:: Supplied entries ::

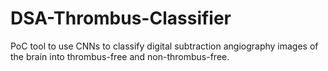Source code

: # DSA-Thrombus-Classifier
PoC tool to use CNNs to classify digital subtraction angiography images of the brain into thrombus-free and non-thrombus-free.
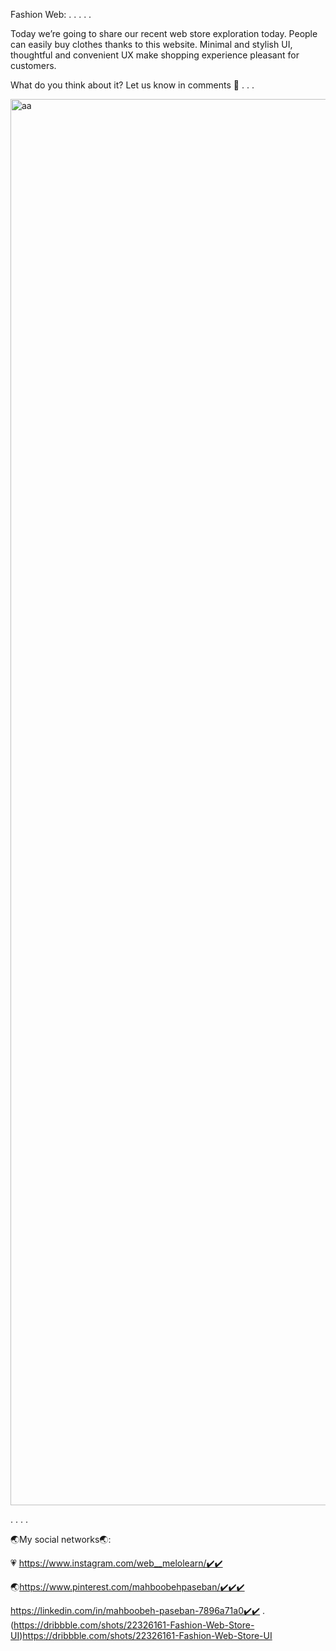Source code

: Fashion Web:
.
.
.
.
.

Today we’re going to share our recent web store exploration today. People can easily buy clothes thanks to this website. Minimal and stylish UI, thoughtful and convenient UX make shopping experience pleasant for customers.

What do you think about it? Let us know in comments 🙌
.
.
.



<img width="2250" alt="aa" src="https://github.com/mahboobehpaseban/modd/assets/121792560/e3f603a8-f10c-4fdb-a2a9-c23cff2f9802">

.
.
.
.

🌏My social networks🌏:                                                                                                                                                                                    

💗 https://www.instagram.com/web__melolearn/✔️✔️                                                                                                                                                                

🌏https://www.pinterest.com/mahboobehpaseban/✔️✔️✔️                                                                                                                                     
 
https://linkedin.com/in/mahboobeh-paseban-7896a71a0✔️✔️
.                                                                                                                                   
(https://dribbble.com/shots/22326161-Fashion-Web-Store-UI)https://dribbble.com/shots/22326161-Fashion-Web-Store-UI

:::

▶ **What this task involves**
These lines alone form the answer: the one containing "PoC tool to" and every line after it through the end of the material, exactly as written, pictures left out.

▶ **Task answer**
PoC tool to use CNNs to classify digital subtraction angiography images of the brain into thrombus-free and non-thrombus-free.
Source code

: Fashion Web:
.
.
.
.
.

Today we’re going to share our recent web store exploration today. People can easily buy clothes thanks to this website. Minimal and stylish UI, thoughtful and convenient UX make shopping experience pleasant for customers.

What do you think about it? Let us know in comments 🙌
.
.
.



<img width="2250" alt="aa" src="https://github.com/mahboobehpaseban/modd/assets/121792560/e3f603a8-f10c-4fdb-a2a9-c23cff2f9802">

.
.
.
.

🌏My social networks🌏:                                                                                                                                                                                    

💗 https://www.instagram.com/web__melolearn/✔️✔️                                                                                                                                                                

🌏https://www.pinterest.com/mahboobehpaseban/✔️✔️✔️                                                                                                                                     
 
https://linkedin.com/in/mahboobeh-paseban-7896a71a0✔️✔️
.                                                                                                                                   
(https://dribbble.com/shots/22326161-Fashion-Web-Store-UI)https://dribbble.com/shots/22326161-Fashion-Web-Store-UI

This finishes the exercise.